Brief: Repeat every entry exactly. Leave nothing out.

──────── Records shown

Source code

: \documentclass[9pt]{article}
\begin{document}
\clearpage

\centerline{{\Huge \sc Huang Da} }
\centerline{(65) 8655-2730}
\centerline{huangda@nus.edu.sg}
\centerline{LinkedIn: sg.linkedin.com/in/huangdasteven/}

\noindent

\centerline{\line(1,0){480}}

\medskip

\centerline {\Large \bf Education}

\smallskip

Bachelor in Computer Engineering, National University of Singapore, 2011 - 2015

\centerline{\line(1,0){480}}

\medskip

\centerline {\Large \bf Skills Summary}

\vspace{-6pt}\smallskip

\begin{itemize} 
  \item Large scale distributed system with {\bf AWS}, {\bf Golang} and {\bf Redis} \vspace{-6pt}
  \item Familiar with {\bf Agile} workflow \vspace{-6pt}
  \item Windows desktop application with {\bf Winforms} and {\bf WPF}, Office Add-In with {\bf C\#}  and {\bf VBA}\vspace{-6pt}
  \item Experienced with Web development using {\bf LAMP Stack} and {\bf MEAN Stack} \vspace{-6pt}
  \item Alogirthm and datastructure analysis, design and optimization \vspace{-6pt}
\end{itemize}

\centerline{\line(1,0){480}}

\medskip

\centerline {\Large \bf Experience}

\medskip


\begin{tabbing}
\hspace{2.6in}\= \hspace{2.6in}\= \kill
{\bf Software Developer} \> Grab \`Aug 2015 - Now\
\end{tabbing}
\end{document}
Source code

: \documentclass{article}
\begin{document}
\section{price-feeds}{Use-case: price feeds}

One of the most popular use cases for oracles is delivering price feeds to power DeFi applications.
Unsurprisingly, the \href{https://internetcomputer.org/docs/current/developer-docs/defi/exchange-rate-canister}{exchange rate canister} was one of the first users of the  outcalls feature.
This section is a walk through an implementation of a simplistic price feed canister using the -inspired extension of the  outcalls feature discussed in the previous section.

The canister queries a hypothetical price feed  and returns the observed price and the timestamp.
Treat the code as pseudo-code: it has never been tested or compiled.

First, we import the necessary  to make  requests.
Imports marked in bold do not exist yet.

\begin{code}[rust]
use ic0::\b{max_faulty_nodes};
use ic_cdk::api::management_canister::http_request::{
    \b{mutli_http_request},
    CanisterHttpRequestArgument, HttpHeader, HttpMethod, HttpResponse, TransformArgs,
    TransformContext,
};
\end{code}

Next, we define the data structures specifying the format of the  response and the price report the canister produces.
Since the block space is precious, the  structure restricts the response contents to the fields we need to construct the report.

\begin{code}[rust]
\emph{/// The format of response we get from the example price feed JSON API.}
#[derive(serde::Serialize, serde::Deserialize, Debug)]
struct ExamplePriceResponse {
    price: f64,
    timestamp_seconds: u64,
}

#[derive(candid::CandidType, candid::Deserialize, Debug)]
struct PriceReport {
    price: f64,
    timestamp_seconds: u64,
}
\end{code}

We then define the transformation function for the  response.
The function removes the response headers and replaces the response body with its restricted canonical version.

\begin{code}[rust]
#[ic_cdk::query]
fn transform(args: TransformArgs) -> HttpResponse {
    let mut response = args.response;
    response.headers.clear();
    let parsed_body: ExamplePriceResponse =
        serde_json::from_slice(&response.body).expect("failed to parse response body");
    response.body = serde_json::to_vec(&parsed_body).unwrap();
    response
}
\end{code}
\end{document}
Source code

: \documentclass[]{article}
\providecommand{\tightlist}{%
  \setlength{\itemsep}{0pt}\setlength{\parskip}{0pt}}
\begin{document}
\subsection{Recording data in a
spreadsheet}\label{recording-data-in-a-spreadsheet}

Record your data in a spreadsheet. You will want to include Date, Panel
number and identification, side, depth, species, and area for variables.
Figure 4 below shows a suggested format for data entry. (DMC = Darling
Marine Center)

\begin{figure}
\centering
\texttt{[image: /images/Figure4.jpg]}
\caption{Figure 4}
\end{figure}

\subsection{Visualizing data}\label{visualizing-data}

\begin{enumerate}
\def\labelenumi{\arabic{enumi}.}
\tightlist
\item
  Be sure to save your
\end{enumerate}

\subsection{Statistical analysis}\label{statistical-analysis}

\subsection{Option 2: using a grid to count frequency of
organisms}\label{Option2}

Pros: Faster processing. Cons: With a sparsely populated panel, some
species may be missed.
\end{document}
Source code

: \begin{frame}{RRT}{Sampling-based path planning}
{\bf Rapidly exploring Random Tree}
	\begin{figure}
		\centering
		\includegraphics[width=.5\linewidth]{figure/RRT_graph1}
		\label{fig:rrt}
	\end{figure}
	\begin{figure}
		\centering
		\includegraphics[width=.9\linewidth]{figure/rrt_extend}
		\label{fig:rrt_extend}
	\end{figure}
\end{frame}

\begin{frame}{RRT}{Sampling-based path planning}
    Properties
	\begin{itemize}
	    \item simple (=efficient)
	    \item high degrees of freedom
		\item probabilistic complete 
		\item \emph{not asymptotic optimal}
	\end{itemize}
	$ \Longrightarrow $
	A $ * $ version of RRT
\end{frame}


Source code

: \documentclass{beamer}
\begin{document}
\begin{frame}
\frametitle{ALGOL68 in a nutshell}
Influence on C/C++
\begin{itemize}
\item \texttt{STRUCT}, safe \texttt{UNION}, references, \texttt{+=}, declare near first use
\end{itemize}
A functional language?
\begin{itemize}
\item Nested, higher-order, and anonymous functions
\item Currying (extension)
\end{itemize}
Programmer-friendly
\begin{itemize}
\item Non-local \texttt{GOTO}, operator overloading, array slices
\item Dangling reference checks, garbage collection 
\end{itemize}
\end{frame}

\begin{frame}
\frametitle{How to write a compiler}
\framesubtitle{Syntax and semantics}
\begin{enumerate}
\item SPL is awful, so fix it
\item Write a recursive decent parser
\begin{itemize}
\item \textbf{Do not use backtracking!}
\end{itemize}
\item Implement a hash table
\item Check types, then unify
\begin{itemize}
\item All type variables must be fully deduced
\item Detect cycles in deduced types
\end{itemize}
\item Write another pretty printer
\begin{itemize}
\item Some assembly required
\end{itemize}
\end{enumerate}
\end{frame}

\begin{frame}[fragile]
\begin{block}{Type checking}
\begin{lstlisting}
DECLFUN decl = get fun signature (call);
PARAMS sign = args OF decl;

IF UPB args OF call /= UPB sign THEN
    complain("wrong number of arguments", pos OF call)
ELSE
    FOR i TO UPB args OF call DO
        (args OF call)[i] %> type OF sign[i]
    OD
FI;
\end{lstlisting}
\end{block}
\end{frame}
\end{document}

────────────────

Response below:
Source code

: \documentclass[9pt]{article}
\begin{document}
\clearpage

\centerline{{\Huge \sc Huang Da} }
\centerline{(65) 8655-2730}
\centerline{huangda@nus.edu.sg}
\centerline{LinkedIn: sg.linkedin.com/in/huangdasteven/}

\noindent

\centerline{\line(1,0){480}}

\medskip

\centerline {\Large \bf Education}

\smallskip

Bachelor in Computer Engineering, National University of Singapore, 2011 - 2015

\centerline{\line(1,0){480}}

\medskip

\centerline {\Large \bf Skills Summary}

\vspace{-6pt}\smallskip

\begin{itemize} 
  \item Large scale distributed system with {\bf AWS}, {\bf Golang} and {\bf Redis} \vspace{-6pt}
  \item Familiar with {\bf Agile} workflow \vspace{-6pt}
  \item Windows desktop application with {\bf Winforms} and {\bf WPF}, Office Add-In with {\bf C\#}  and {\bf VBA}\vspace{-6pt}
  \item Experienced with Web development using {\bf LAMP Stack} and {\bf MEAN Stack} \vspace{-6pt}
  \item Alogirthm and datastructure analysis, design and optimization \vspace{-6pt}
\end{itemize}

\centerline{\line(1,0){480}}

\medskip

\centerline {\Large \bf Experience}

\medskip


\begin{tabbing}
\hspace{2.6in}\= \hspace{2.6in}\= \kill
{\bf Software Developer} \> Grab \`Aug 2015 - Now\
\end{tabbing}
\end{document}
Source code

: \documentclass{article}
\begin{document}
\section{price-feeds}{Use-case: price feeds}

One of the most popular use cases for oracles is delivering price feeds to power DeFi applications.
Unsurprisingly, the \href{https://internetcomputer.org/docs/current/developer-docs/defi/exchange-rate-canister}{exchange rate canister} was one of the first users of the  outcalls feature.
This section is a walk through an implementation of a simplistic price feed canister using the -inspired extension of the  outcalls feature discussed in the previous section.

The canister queries a hypothetical price feed  and returns the observed price and the timestamp.
Treat the code as pseudo-code: it has never been tested or compiled.

First, we import the necessary  to make  requests.
Imports marked in bold do not exist yet.

\begin{code}[rust]
use ic0::\b{max_faulty_nodes};
use ic_cdk::api::management_canister::http_request::{
    \b{mutli_http_request},
    CanisterHttpRequestArgument, HttpHeader, HttpMethod, HttpResponse, TransformArgs,
    TransformContext,
};
\end{code}

Next, we define the data structures specifying the format of the  response and the price report the canister produces.
Since the block space is precious, the  structure restricts the response contents to the fields we need to construct the report.

\begin{code}[rust]
\emph{/// The format of response we get from the example price feed JSON API.}
#[derive(serde::Serialize, serde::Deserialize, Debug)]
struct ExamplePriceResponse {
    price: f64,
    timestamp_seconds: u64,
}

#[derive(candid::CandidType, candid::Deserialize, Debug)]
struct PriceReport {
    price: f64,
    timestamp_seconds: u64,
}
\end{code}

We then define the transformation function for the  response.
The function removes the response headers and replaces the response body with its restricted canonical version.

\begin{code}[rust]
#[ic_cdk::query]
fn transform(args: TransformArgs) -> HttpResponse {
    let mut response = args.response;
    response.headers.clear();
    let parsed_body: ExamplePriceResponse =
        serde_json::from_slice(&response.body).expect("failed to parse response body");
    response.body = serde_json::to_vec(&parsed_body).unwrap();
    response
}
\end{code}
\end{document}
Source code

: \documentclass[]{article}
\providecommand{\tightlist}{%
  \setlength{\itemsep}{0pt}\setlength{\parskip}{0pt}}
\begin{document}
\subsection{Recording data in a
spreadsheet}\label{recording-data-in-a-spreadsheet}

Record your data in a spreadsheet. You will want to include Date, Panel
number and identification, side, depth, species, and area for variables.
Figure 4 below shows a suggested format for data entry. (DMC = Darling
Marine Center)

\begin{figure}
\centering
\texttt{[image: /images/Figure4.jpg]}
\caption{Figure 4}
\end{figure}

\subsection{Visualizing data}\label{visualizing-data}

\begin{enumerate}
\def\labelenumi{\arabic{enumi}.}
\tightlist
\item
  Be sure to save your
\end{enumerate}

\subsection{Statistical analysis}\label{statistical-analysis}

\subsection{Option 2: using a grid to count frequency of
organisms}\label{Option2}

Pros: Faster processing. Cons: With a sparsely populated panel, some
species may be missed.
\end{document}
Source code

: \begin{frame}{RRT}{Sampling-based path planning}
{\bf Rapidly exploring Random Tree}
	\begin{figure}
		\centering
		\includegraphics[width=.5\linewidth]{figure/RRT_graph1}
		\label{fig:rrt}
	\end{figure}
	\begin{figure}
		\centering
		\includegraphics[width=.9\linewidth]{figure/rrt_extend}
		\label{fig:rrt_extend}
	\end{figure}
\end{frame}

\begin{frame}{RRT}{Sampling-based path planning}
    Properties
	\begin{itemize}
	    \item simple (=efficient)
	    \item high degrees of freedom
		\item probabilistic complete 
		\item \emph{not asymptotic optimal}
	\end{itemize}
	$ \Longrightarrow $
	A $ * $ version of RRT
\end{frame}


Source code

: \documentclass{beamer}
\begin{document}
\begin{frame}
\frametitle{ALGOL68 in a nutshell}
Influence on C/C++
\begin{itemize}
\item \texttt{STRUCT}, safe \texttt{UNION}, references, \texttt{+=}, declare near first use
\end{itemize}
A functional language?
\begin{itemize}
\item Nested, higher-order, and anonymous functions
\item Currying (extension)
\end{itemize}
Programmer-friendly
\begin{itemize}
\item Non-local \texttt{GOTO}, operator overloading, array slices
\item Dangling reference checks, garbage collection 
\end{itemize}
\end{frame}

\begin{frame}
\frametitle{How to write a compiler}
\framesubtitle{Syntax and semantics}
\begin{enumerate}
\item SPL is awful, so fix it
\item Write a recursive decent parser
\begin{itemize}
\item \textbf{Do not use backtracking!}
\end{itemize}
\item Implement a hash table
\item Check types, then unify
\begin{itemize}
\item All type variables must be fully deduced
\item Detect cycles in deduced types
\end{itemize}
\item Write another pretty printer
\begin{itemize}
\item Some assembly required
\end{itemize}
\end{enumerate}
\end{frame}

\begin{frame}[fragile]
\begin{block}{Type checking}
\begin{lstlisting}
DECLFUN decl = get fun signature (call);
PARAMS sign = args OF decl;

IF UPB args OF call /= UPB sign THEN
    complain("wrong number of arguments", pos OF call)
ELSE
    FOR i TO UPB args OF call DO
        (args OF call)[i] %> type OF sign[i]
    OD
FI;
\end{lstlisting}
\end{block}
\end{frame}
\end{document}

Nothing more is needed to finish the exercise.